Major institutions have been digitizing their collections for many years, but the Louvre’s online archives required particularly exhaustive work. Each image, according to the museum, is accompanied by scientific data: “title, artist, inventory number, dimensions, materials and techniques, date and place of production, history of the object, current location and bibliography. … These Documentary records, drawn by museum curators and researchers, come from two databases of museum collections and are updated daily.
Given the expense of maintaining these databases, McClellan and other observers wondered if the Louvre could find ways to monetize some of these images, and whether collecting them online would affect actual attendance. (“I’m sure this digital content will inspire more people to come to the Louvre to experience the collections in person,” the museum director said in his statement.)
It’s also unclear how many of the images online may be of sacred objects, originating from countries other than France, and not meant to be viewed casually.
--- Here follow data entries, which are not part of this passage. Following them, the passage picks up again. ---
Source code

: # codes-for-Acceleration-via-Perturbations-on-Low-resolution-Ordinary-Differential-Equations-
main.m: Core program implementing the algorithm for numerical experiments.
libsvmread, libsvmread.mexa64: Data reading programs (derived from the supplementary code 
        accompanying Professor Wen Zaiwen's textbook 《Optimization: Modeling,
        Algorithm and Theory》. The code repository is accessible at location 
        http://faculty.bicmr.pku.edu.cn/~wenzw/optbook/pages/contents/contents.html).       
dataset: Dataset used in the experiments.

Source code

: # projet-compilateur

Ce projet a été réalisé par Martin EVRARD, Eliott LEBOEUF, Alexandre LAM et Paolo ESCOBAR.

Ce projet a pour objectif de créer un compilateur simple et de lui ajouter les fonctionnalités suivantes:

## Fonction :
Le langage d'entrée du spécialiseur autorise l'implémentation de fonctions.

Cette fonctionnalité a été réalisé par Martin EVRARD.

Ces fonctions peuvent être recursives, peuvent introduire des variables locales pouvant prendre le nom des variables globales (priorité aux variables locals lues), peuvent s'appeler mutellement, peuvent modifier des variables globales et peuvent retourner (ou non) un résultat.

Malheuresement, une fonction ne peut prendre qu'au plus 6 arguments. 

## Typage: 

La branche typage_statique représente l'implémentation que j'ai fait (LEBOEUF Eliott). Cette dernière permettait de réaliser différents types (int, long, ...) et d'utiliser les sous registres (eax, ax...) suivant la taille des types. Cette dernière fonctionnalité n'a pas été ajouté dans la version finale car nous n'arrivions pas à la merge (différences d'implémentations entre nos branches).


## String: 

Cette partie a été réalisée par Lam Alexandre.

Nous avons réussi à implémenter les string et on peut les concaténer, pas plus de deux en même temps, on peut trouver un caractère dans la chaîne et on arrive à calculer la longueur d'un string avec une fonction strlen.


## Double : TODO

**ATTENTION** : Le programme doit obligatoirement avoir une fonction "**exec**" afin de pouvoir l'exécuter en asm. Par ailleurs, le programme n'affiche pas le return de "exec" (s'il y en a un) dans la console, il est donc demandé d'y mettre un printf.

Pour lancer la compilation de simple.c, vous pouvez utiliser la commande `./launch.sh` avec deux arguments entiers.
The digital catalog includes items that may have been looted — by Nazis or colonial forces — in a separate album titled “Oeuvres du MNR,” which stands for Musées Nationaux Récuperation, or National Museums Recovery.
“It has to come up against these questions around restitution and repatriation and think about what it means to digitize cultural heritage in a contested context,” observes Suse Anderson, professor of museum studies at George Washington University, who studies the impact of digital technology on museums. She’s generally impressed, she says, with the Louvre’s online expansion, especially as it steers visitors past obvious works of art like the Mona Lisa and Venus de Milo.
“I am a chance explorer,” she says. “I’m not the person who searches for hero works. They’re so easy to find. I’m the person who wants to find the unexpected.”
Like the museum itself, the Louvre’s online collection opens avenues for new discoveries, says Anderson. “It helps you see things that you wouldn’t be able to see otherwise. It helps you find surprises. And that’s where I think you often get the connection to your own life is when you find something resonating thing, it’s not the thing you were looking for.”
And online you can… louver … the crowds of tourists jostling far behind.